**TASK DIRECTIONS:** Start at the line holding "- Do not do". Write out that line and each one after it to the end of the data, unchanged.
[PROVIDED INFORMATION]
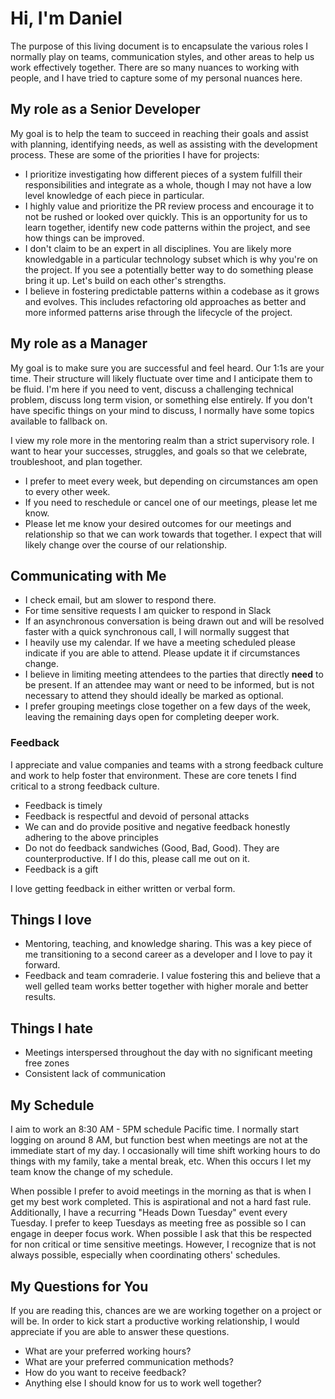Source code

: # Hi, I'm Daniel

The purpose of this living document is to encapsulate the various roles I normally play on teams, communication styles, and other areas to help us work effectively together. There are so many nuances to working with people, and I have tried to capture some of my personal nuances here.

## My role as a Senior Developer

My goal is to help the team to succeed in reaching their goals and assist with planning, identifying needs, as well as assisting with the development process. These are some of the priorities I have for projects:

- I prioritize investigating how different pieces of a system fulfill their responsibilities and integrate as a whole, though I may not have a low level knowledge of each piece in particular.
- I highly value and prioritize the PR review process and encourage it to not be rushed or looked over quickly. This is an opportunity for us to learn together, identify new code patterns within the project, and see how things can be improved.
- I don't claim to be an expert in all disciplines. You are likely more knowledgable in a particular technology subset which is why you're on the project. If you see a potentially better way to do something please bring it up. Let's build on each other's strengths.
- I believe in fostering predictable patterns within a codebase as it grows and evolves. This includes refactoring old approaches as better and more informed patterns arise through the lifecycle of the project.

## My role as a Manager

My goal is to make sure you are successful and feel heard. Our 1:1s are your time. Their structure will likely fluctuate over time and I anticipate them to be fluid. I'm here if you need to vent, discuss a challenging technical problem, discuss long term vision, or something else entirely. If you don't have specific things on your mind to discuss, I normally have some topics available to fallback on.

I view my role more in the mentoring realm than a strict supervisory role. I want to hear your successes, struggles, and goals so that we celebrate, troubleshoot, and plan together.

- I prefer to meet every week, but depending on circumstances am open to every other week.
- If you need to reschedule or cancel one of our meetings, please let me know.
- Please let me know your desired outcomes for our meetings and relationship so that we can work towards that together. I expect that will likely change over the course of our relationship.

## Communicating with Me

- I check email, but am slower to respond there.
- For time sensitive requests I am quicker to respond in Slack
- If an asynchronous conversation is being drawn out and will be resolved faster with a quick synchronous call, I will normally suggest that
- I heavily use my calendar. If we have a meeting scheduled please indicate if you are able to attend. Please update it if circumstances change.
- I believe in limiting meeting attendees to the parties that directly **need** to be present. If an attendee may want or need to be informed, but is not necessary to attend they should ideally be marked as optional.
- I prefer grouping meetings close together on a few days of the week, leaving the remaining days open for completing deeper work.

### Feedback

I appreciate and value companies and teams with a strong feedback culture and work to help foster that environment. These are core tenets I find critical to a strong feedback culture.

- Feedback is timely
- Feedback is respectful and devoid of personal attacks
- We can and do provide positive and negative feedback honestly adhering to the above principles
- Do not do feedback sandwiches (Good, Bad, Good). They are counterproductive. If I do this, please call me out on it.
- Feedback is a gift

I love getting feedback in either written or verbal form. 

## Things I love

- Mentoring, teaching, and knowledge sharing. This was a key piece of me transitioning to a second career as a developer and I love to pay it forward.
- Feedback and team comraderie. I value fostering this and believe that a well gelled team works better together with higher morale and better results.

## Things I hate

- Meetings interspersed throughout the day with no significant meeting free zones
- Consistent lack of communication

## My Schedule

I aim to work an 8:30 AM - 5PM schedule Pacific time. I normally start logging on around 8 AM, but function best when meetings are not at the immediate start of my day. I occasionally will time shift working hours to do things with my family, take a mental break, etc. When this occurs I let my team know the change of my schedule.

When possible I prefer to avoid meetings in the morning as that is when I get my best work completed. This is aspirational and not a hard fast rule. Additionally, I have a recurring "Heads Down Tuesday" event every Tuesday. I prefer to keep Tuesdays as meeting free as possible so I can engage in deeper focus work. When possible I ask that this be respected for non critical or time sensitive meetings. However, I  recognize that is not always possible, especially when coordinating others' schedules.

## My Questions for You

If you are reading this, chances are we are working together on a project or will be. In order to kick start a productive working relationship, I would appreciate if you are able to answer these questions.

- What are your preferred working hours?
- What are your preferred communication methods?
- How do you want to receive feedback?
- Anything else I should know for us to work well together?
[/PROVIDED INFORMATION]
**PROBLEM SOLUTION:**
- Do not do feedback sandwiches (Good, Bad, Good). They are counterproductive. If I do this, please call me out on it.
- Feedback is a gift

I love getting feedback in either written or verbal form. 

## Things I love

- Mentoring, teaching, and knowledge sharing. This was a key piece of me transitioning to a second career as a developer and I love to pay it forward.
- Feedback and team comraderie. I value fostering this and believe that a well gelled team works better together with higher morale and better results.

## Things I hate

- Meetings interspersed throughout the day with no significant meeting free zones
- Consistent lack of communication

## My Schedule

I aim to work an 8:30 AM - 5PM schedule Pacific time. I normally start logging on around 8 AM, but function best when meetings are not at the immediate start of my day. I occasionally will time shift working hours to do things with my family, take a mental break, etc. When this occurs I let my team know the change of my schedule.

When possible I prefer to avoid meetings in the morning as that is when I get my best work completed. This is aspirational and not a hard fast rule. Additionally, I have a recurring "Heads Down Tuesday" event every Tuesday. I prefer to keep Tuesdays as meeting free as possible so I can engage in deeper focus work. When possible I ask that this be respected for non critical or time sensitive meetings. However, I  recognize that is not always possible, especially when coordinating others' schedules.

## My Questions for You

If you are reading this, chances are we are working together on a project or will be. In order to kick start a productive working relationship, I would appreciate if you are able to answer these questions.

- What are your preferred working hours?
- What are your preferred communication methods?
- How do you want to receive feedback?
- Anything else I should know for us to work well together?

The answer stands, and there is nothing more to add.